Oppo A72 5G
- Also known as: Oppo A73 5G
- Developer: OPPO
- Manufacturer: OPPO
- Type: Smartphone
- Series: A
- First released: July 31, 2020; 6 years ago
- Predecessor: Oppo A72
- Successor: Oppo A74 5G 5G
- Related: Oppo A72 Oppo A73 (2020)
- Compatible networks: 2G GSM & CDMA 3G HSDPA & EVDO 4G LTE 5G
- Form factor: Slate
- Colors: Black, Purple, Neon
- Dimensions: 162.2×75×7.9 mm (6.39×2.95×0.31 in)
- Weight: 6.17 oz (175 g)
- Operating system: Android 10 with ColorOS 7.2
- System-on-chip: Mediatek Dimensity 720 (7 nm)
- CPU: Octa-core 2x 2.0 GHz Cortex-A76 7 6x 2.0 GHz Cortex-A55
- GPU: Mali-G57 MC3
- Memory: 4GB, 6GB, or 8GB
- Storage: 128GB (UFS 2.1)
- SIM: 2x nanoSIM
- Battery: Li-po 4040 mAh
- Charging: USB Type-C 2.0 charging, up to 18W
- Rear camera: Triple, 16MP wide-angle with PDAF (f/2.2) + 8MP ultra-wide-angle (119°); lens size 1/4.0" (1.12μm) (f/2.2) + 2MP in-depth sensor f/2.4 Video: 4K@30fps and 1080p@30/120fps (gyro-EIS)
- Front camera: 8MP wide-angle f/2.0 Video: 1080p@30fps (gyro-EIS)
- Display: 6.5" IPS LCD, 90Hz, average screen brightness @ 480 nits Resolution: 1080 × 2400 px (20:9 ratio) with 405 ppi density

= Oppo A72 5G =

2020 OPPO smartphone

The Oppo A72 5G (also known as the Oppo A73 5G) is a mid-range Android smartphone developed and manufactured by Oppo. It was announced on July 27, 2020 and initially released on July 31, 2020 in China as a predecessor of the Oppo A72. It was succeeded by the Oppo A74. As a predecessor of the 4G variant utilizing the Snapdragon 665, it uses a MediaTek processor.

== Specifications ==

=== Hardware ===
The A72 5G is powered by the Mediatek Dimensity 720 chipset with an octa-core central processor layered with two 2.0 GHz Cortex-A76s and six 2.0 GHz Cortex-A55s and the Mali-G57 MC3 GPU. The battery capacity is 4040 mAh with 18W fast charging support. The A72 5G has 128GB of internal storage with 4GB, 6GB, or 8GB of RAM configurations, but in China, it only has one configuration starting at 8GB.

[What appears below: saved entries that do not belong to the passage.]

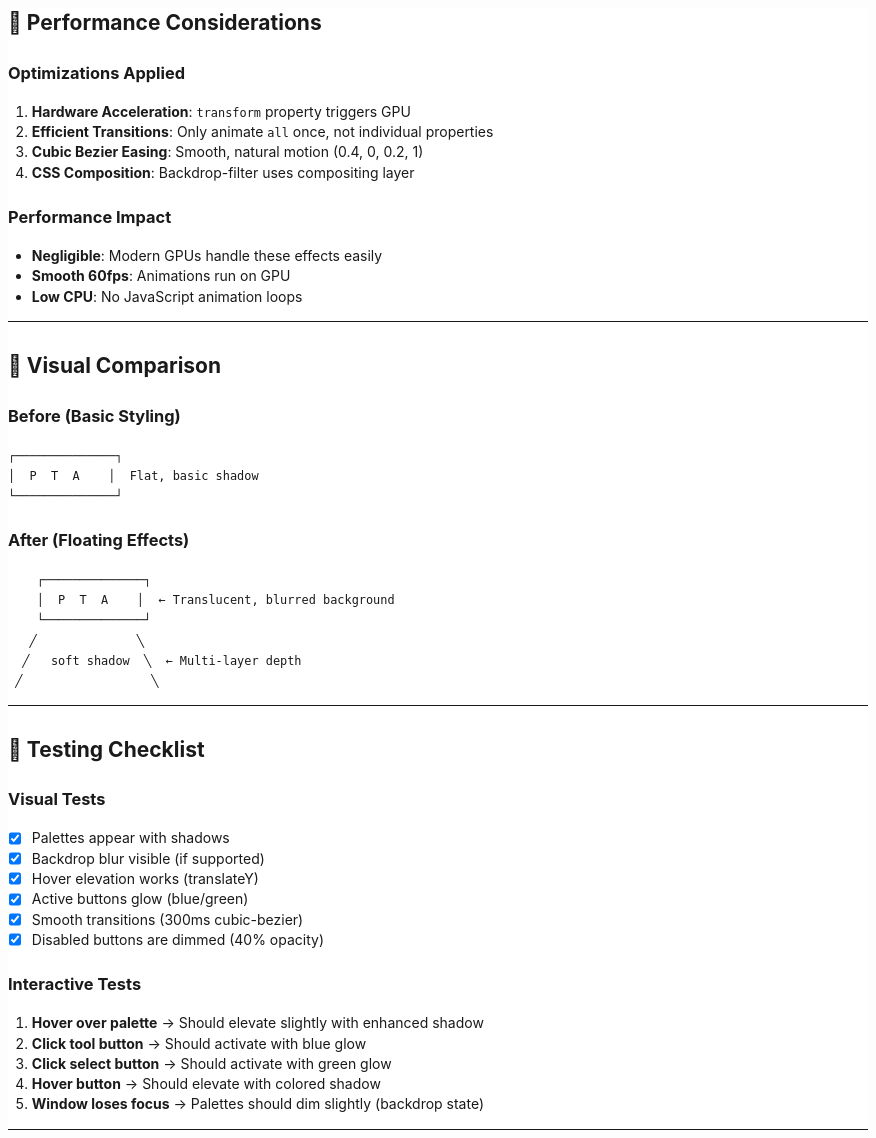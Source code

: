 
## 🚀 Performance Considerations

### Optimizations Applied
1. **Hardware Acceleration**: `transform` property triggers GPU
2. **Efficient Transitions**: Only animate `all` once, not individual properties
3. **Cubic Bezier Easing**: Smooth, natural motion (0.4, 0, 0.2, 1)
4. **CSS Composition**: Backdrop-filter uses compositing layer

### Performance Impact
- **Negligible**: Modern GPUs handle these effects easily
- **Smooth 60fps**: Animations run on GPU
- **Low CPU**: No JavaScript animation loops

---

## 🎨 Visual Comparison

### Before (Basic Styling)
```
┌──────────────┐
│  P  T  A    │  Flat, basic shadow
└──────────────┘
```

### After (Floating Effects)
```
    ┌──────────────┐
    │  P  T  A    │  ← Translucent, blurred background
    └──────────────┘
   ╱              ╲
  ╱   soft shadow  ╲  ← Multi-layer depth
 ╱                  ╲
```

---

## 🧪 Testing Checklist

### Visual Tests
- [x] Palettes appear with shadows
- [x] Backdrop blur visible (if supported)
- [x] Hover elevation works (translateY)
- [x] Active buttons glow (blue/green)
- [x] Smooth transitions (300ms cubic-bezier)
- [x] Disabled buttons are dimmed (40% opacity)

### Interactive Tests
1. **Hover over palette** → Should elevate slightly with enhanced shadow
2. **Click tool button** → Should activate with blue glow
3. **Click select button** → Should activate with green glow
4. **Hover button** → Should elevate with colored shadow
5. **Window loses focus** → Palettes should dim slightly (backdrop state)

---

The display features a 6.5-inch IPS LCD with Full HD+ panel and a resolution of 1080 × 2400 pixels (20:9), with a circular punch-hole notch displayed on the left.

=== Camera ===

Main camera
| Resolution (in MP) | Type | Aperture |
| 16MP | Wide-angle | f/2.2 |
| 8MP | Ultra-wide (119°) |
| 2MP | In-depth sensor | f/2.4 |

The main camera can record up to 4K at 30fps or 1080p at 30/120fps.

Front camera
| Resolution (in MP) | Type | Aperture |
|---|---|---|
| 8MP (with HDR) | Wide-angle | f/2.0 |

The front camera can only record up to 1080p at 30/120fps.